Try it
Would you return the lines that run from the start of the data below to the line with "- Healthy: All", both included, exactly as written and without pictures?

Stored data entries
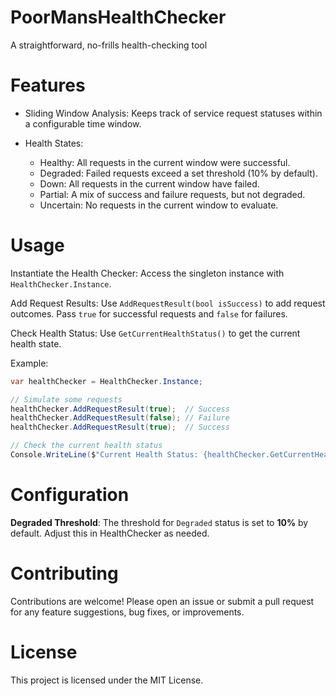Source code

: # PoorMansHealthChecker

A straightforward, no-frills health-checking tool

# Features

- Sliding Window Analysis: Keeps track of service request statuses within a configurable time window.

- Health States:
    - Healthy: All requests in the current window were successful.
    - Degraded: Failed requests exceed a set threshold (10% by default).
    - Down: All requests in the current window have failed.
    - Partial: A mix of success and failure requests, but not degraded.
    - Uncertain: No requests in the current window to evaluate.

# Usage

Instantiate the Health Checker: Access the singleton instance with `HealthChecker.Instance`.

Add Request Results: Use `AddRequestResult(bool isSuccess)` to add request outcomes. Pass `true` for successful requests and `false` for failures.

Check Health Status: Use `GetCurrentHealthStatus()` to get the current health state.

Example:

```csharp
var healthChecker = HealthChecker.Instance;

// Simulate some requests
healthChecker.AddRequestResult(true);  // Success
healthChecker.AddRequestResult(false); // Failure
healthChecker.AddRequestResult(true);  // Success

// Check the current health status
Console.WriteLine($"Current Health Status: {healthChecker.GetCurrentHealthStatus()}");
```

# Configuration

**Degraded Threshold**: The threshold for `Degraded` status is set to **10%** by default. Adjust this in HealthChecker as needed.

# Contributing

Contributions are welcome! Please open an issue or submit a pull request for any feature suggestions, bug fixes, or improvements.

# License

This project is licensed under the MIT License.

Task output
Source code

: # PoorMansHealthChecker

A straightforward, no-frills health-checking tool

# Features

- Sliding Window Analysis: Keeps track of service request statuses within a configurable time window.

- Health States:
    - Healthy: All requests in the current window were successful.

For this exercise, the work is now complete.